Further evidence suggests that PTTG1IP may have a direct role in cancer. Initially, PTTG1IP expression was found to be higher in pituitary tumours compared with normal pituitary tissue.[7] In particular, PTTG1IP has been shown to regulate thyroid cell growth, with overexpression resulting in hyperplasia and the formation of lesions within the thyroid gland.[8] PTTG1IP expression has also been independently associated with tumour recurrence [7] and subcutaneous expression results in tumour formation in nude mice.[7]

PTTG1IP is also implicated in breast cancer.[9] Immunohistochemical analysis of tissue samples has revealed that PTTG1IP is strongly expressed in several types and grades of breast cancer.[9] Furthermore, overexpression and secretion of PTTG1IP induces cell invasion,[9] a process that is essential for the formation of metastatic disease.

Furthermore, PTTG1IP has been reported to regulate the expression of the human sodium-iodide symporter (NIS).[10] NIS is expressed by thyroid follicular epithelial cells and is responsible for iodine transport and uptake.
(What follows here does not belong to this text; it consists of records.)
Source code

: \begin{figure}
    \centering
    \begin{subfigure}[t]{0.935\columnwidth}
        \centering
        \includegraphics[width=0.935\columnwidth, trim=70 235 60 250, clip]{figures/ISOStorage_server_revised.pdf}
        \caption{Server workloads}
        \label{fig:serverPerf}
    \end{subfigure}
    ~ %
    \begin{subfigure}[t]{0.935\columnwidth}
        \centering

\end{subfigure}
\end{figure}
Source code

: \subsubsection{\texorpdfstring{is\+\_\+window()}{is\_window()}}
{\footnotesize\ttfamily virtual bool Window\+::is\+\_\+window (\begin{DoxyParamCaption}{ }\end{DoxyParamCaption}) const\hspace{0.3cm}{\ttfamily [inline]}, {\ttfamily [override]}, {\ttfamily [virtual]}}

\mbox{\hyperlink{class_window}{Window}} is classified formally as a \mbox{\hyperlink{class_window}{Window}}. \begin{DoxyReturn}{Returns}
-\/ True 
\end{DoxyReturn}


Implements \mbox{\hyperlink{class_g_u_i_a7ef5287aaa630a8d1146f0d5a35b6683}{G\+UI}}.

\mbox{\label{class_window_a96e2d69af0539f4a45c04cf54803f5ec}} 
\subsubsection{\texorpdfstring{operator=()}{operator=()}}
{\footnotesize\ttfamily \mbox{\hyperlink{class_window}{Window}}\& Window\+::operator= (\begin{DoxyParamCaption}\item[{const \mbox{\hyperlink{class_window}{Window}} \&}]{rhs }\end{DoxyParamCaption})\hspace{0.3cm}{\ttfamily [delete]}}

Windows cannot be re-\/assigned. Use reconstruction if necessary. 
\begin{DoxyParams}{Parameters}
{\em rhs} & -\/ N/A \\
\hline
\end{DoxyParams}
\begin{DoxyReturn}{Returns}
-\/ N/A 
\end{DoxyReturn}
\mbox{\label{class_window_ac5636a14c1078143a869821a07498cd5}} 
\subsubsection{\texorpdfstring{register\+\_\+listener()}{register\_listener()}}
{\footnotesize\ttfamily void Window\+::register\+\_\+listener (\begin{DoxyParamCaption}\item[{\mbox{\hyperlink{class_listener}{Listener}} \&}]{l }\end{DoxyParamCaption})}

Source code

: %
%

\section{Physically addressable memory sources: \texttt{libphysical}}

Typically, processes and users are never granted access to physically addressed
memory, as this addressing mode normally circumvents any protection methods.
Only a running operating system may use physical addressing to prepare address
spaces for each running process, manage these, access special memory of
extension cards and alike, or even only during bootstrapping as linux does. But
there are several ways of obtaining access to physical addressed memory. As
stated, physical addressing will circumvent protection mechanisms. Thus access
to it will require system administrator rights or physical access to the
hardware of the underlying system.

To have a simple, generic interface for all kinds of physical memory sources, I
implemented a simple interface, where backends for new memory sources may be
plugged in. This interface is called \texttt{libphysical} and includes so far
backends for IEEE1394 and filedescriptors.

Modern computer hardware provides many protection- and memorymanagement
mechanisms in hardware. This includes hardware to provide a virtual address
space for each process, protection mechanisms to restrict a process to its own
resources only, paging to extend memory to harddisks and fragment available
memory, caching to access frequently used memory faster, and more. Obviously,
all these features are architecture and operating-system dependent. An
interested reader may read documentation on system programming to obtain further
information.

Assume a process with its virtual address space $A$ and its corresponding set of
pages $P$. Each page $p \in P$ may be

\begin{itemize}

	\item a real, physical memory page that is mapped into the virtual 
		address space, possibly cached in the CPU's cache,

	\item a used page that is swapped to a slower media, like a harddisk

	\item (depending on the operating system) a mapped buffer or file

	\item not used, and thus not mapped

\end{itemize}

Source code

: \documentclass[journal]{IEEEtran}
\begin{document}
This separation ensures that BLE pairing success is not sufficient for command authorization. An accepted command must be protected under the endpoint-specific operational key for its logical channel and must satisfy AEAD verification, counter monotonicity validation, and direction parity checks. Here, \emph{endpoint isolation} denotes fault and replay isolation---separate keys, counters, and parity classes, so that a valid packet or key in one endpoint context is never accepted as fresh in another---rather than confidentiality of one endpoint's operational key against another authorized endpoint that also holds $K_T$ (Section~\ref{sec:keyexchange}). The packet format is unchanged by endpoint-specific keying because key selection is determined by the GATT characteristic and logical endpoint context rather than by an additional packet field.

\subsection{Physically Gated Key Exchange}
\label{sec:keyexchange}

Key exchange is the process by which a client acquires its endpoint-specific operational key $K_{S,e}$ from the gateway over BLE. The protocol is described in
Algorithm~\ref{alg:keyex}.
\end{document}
The ability of the thyroid to accumulate iodine provides the basis for radioiodine ablation of thyroid tumours and their metastases. Overexpression of PTTG1 or PTTG1IP inhibits NIS mRNA expression and iodide uptake in human and rat thyroid cells.[8][10][11][12] This has important implications for radioiodine ablation therapy and highlights PTTG1IP as a novel target for improving radioiodine uptake by thyroid tumours.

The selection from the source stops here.